Re: how do I copy some properties that are part of a bigger pattern from Niklas Lindström on 2014-03-09 (public-rdfa@w3.org from March 2014)

From: Niklas Lindström <lindstream@gmail.com>
Date: Sun, 9 Mar 2014 18:10:03 +0100
To: Jarno van Driel <jarnovandriel@gmail.com>
Cc: Gregg Kellogg <gregg@greggkellogg.net>, public-rdfa <public-rdfa@w3.org>
Message-ID: <CADjV5jeG6AFf9Tp_y4PZgiMRHU1sUfWRxphdZMnZTDDQLC3sKw@mail.gmail.com>
Hi Jarno,

On Sun, Mar 9, 2014 at 5:08 PM, Jarno van Driel <jarnovandriel@gmail.com>wrote:

> "...outputs two different nodes for what seemingly is the same
> corporation..."
> You're right in stating that this results in two instances of the same
> Corporation. Which is the only way in Microdata to have an Item
> (Corporation) be linked to other Items by means of different properties
> (copyrightHolder & publisher).

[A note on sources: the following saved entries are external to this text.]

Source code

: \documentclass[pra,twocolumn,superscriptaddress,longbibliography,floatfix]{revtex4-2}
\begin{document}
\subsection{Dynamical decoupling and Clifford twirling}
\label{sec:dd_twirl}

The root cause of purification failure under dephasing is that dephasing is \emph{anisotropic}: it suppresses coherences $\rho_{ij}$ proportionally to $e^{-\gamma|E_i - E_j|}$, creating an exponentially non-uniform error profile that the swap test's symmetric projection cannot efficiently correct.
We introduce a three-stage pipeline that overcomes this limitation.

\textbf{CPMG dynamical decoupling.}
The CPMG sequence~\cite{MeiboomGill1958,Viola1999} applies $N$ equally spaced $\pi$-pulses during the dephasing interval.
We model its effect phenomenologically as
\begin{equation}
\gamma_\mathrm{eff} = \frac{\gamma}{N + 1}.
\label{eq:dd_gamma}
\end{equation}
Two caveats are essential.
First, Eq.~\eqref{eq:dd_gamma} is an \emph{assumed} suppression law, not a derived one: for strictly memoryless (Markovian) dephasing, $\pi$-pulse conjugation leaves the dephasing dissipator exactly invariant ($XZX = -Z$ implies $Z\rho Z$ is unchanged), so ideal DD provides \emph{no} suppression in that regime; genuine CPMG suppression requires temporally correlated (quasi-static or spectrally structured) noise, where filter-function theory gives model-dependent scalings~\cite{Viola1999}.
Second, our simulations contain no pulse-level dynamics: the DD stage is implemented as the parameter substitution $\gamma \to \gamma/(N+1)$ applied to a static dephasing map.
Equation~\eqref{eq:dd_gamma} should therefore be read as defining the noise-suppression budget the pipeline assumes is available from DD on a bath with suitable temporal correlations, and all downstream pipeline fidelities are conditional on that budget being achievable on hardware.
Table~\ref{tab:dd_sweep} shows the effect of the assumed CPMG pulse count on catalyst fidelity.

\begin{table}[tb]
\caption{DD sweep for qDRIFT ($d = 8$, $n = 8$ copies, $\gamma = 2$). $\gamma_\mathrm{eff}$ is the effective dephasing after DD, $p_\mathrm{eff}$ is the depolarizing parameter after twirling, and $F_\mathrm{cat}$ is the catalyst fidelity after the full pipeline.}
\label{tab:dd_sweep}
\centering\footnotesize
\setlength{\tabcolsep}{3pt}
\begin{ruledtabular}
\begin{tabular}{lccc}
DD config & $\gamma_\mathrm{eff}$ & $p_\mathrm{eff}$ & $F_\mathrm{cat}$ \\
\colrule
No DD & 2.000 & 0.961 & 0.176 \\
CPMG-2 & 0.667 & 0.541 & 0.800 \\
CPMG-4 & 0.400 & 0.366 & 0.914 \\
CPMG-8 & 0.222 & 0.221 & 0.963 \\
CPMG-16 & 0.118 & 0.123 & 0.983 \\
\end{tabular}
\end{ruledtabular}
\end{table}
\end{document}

The following markup simply wouldn't work in
> Microdata:
> <div itemprop="manufacturer" itemref="corporation-data">
>

Yes, microdata (presumably) being a tree model prevents it from connecting
items together naturally. It's a big flaw. It only deals with surface data,
and says nothing about what it means. Perhaps @itemid makes it into some
kind of graph at times though, it's hard to tell when there are no
semantics explaining what that entails.


In Microdata itemref can only get additional info about a Type. You can't
> use it on a property and then use itemref to get the @itemtype elsewhere.
> That's why in Microdata I have to declare the Corporation twice, to be able
> to link it to different entities (ItemPage & Article) by means of different
> properties (copyrightHolder & publisher). Which brings me to the question:
> Can this be accomplished RDFa Lite where it can't in Microdata? - keeping
> in mind that in this specific example according to schema.org rules the
> publisher and copyrightHolder are both expected to 'have' a type and are
> not supposed to 'link' to a type.
>

Yes, it can. RDFa uses the RDF data model, which is a graph [1]. There is
no difference here between links and "nested" items. You type and (when
needed) identify things, link them together and describe their details with
literals (texts) - all using properties. That is what I did in the example
given.


"...<p resource="#page">
> <span property="copyrightHolder" typeof="Corporation" resource="#corp">..."
> The downside to this method is that the copyrighHolder-Corporation now
> gets linked falsely. I quickly checked the output in Google's SDTT, which
> showed the Corporation being a child of the WPFooter as opposed to being
> the copyrightHolder of the ItemPage. The use of rdfa:pattern prevents this
> happening as does a itemscope without an itemtype in Microdata e.g. <div
> itemscope>.
>

The Google SDTT is wrong. It should recognize that <p resource="#page">
sets the subject for nested statements (here ensuring that the <#page> has
the <#corp> as :copyrightHolder). It seems that adding a @typeof:

    <p resource="#page" typeof="ItemPage">

makes it behave somewhat more as expected. But note that that isn't
necessary in RDFa, it's just a workaround for a bug in the SDTT. (Try the
example out in e.g. <http://rdfa.info/play/> to see it more clearly.)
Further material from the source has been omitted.